YOUR TASK
Search the listing below for the word "faker" and copy each line that holds it.
== == ==
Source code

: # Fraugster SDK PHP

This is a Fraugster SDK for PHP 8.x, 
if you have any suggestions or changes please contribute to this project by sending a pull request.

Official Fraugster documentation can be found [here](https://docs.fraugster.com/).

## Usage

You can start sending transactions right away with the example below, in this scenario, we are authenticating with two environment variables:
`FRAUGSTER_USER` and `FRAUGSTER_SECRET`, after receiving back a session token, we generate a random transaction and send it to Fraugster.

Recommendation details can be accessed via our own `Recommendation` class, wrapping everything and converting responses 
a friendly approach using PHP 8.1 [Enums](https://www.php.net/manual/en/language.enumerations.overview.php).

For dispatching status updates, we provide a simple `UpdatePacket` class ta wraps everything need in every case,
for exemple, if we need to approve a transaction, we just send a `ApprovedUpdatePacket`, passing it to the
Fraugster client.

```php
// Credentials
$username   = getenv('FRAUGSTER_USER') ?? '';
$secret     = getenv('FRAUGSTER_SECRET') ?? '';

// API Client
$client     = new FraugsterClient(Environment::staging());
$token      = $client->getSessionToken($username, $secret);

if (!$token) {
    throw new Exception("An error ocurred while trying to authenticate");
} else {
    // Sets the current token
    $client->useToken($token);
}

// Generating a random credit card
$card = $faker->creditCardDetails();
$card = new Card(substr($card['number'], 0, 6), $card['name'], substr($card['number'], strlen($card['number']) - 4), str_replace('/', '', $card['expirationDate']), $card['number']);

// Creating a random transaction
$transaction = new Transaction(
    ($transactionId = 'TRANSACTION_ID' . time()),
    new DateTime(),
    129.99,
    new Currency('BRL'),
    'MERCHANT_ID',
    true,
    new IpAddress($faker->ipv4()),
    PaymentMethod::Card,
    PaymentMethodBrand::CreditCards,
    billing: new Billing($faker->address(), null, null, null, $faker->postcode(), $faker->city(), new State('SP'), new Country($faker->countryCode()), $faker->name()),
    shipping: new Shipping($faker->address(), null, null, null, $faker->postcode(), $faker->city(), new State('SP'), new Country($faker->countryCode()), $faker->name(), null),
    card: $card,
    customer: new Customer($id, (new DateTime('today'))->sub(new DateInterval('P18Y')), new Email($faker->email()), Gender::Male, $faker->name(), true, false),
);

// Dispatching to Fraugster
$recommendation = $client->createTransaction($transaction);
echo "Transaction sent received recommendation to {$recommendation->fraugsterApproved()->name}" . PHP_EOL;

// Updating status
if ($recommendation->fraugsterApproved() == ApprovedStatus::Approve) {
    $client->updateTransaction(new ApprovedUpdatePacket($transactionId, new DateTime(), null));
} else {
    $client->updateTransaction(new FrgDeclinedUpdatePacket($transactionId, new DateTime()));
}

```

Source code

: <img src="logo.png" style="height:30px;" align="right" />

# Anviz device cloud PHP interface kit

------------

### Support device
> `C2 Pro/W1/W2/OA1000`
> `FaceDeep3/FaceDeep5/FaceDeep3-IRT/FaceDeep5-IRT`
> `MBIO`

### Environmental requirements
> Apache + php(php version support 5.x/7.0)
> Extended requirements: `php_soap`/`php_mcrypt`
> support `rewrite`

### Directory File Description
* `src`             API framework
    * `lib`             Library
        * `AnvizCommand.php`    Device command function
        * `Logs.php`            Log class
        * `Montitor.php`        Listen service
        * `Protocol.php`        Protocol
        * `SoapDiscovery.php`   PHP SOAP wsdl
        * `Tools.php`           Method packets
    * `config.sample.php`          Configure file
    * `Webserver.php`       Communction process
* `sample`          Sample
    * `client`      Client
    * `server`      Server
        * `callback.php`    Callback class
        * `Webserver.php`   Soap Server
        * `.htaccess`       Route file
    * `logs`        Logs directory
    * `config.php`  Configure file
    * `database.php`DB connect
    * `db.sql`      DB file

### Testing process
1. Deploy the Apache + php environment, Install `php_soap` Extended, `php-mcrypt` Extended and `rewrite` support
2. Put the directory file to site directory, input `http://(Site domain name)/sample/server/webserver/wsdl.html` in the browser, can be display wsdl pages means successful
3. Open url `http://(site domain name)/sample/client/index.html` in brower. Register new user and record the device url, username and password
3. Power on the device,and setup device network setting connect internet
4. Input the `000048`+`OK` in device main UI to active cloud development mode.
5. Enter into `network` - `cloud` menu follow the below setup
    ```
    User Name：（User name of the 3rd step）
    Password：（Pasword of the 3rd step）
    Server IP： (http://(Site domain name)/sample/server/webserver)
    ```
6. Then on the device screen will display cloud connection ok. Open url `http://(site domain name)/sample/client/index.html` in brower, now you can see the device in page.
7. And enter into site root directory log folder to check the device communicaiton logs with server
== == ==
RESPONSE AREA
$card = $faker->creditCardDetails();
    new IpAddress($faker->ipv4()),
    billing: new Billing($faker->address(), null, null, null, $faker->postcode(), $faker->city(), new State('SP'), new Country($faker->countryCode()), $faker->name()),
    shipping: new Shipping($faker->address(), null, null, null, $faker->postcode(), $faker->city(), new State('SP'), new Country($faker->countryCode()), $faker->name(), null),
    customer: new Customer($id, (new DateTime('today'))->sub(new DateInterval('P18Y')), new Email($faker->email()), Gender::Male, $faker->name(), true, false),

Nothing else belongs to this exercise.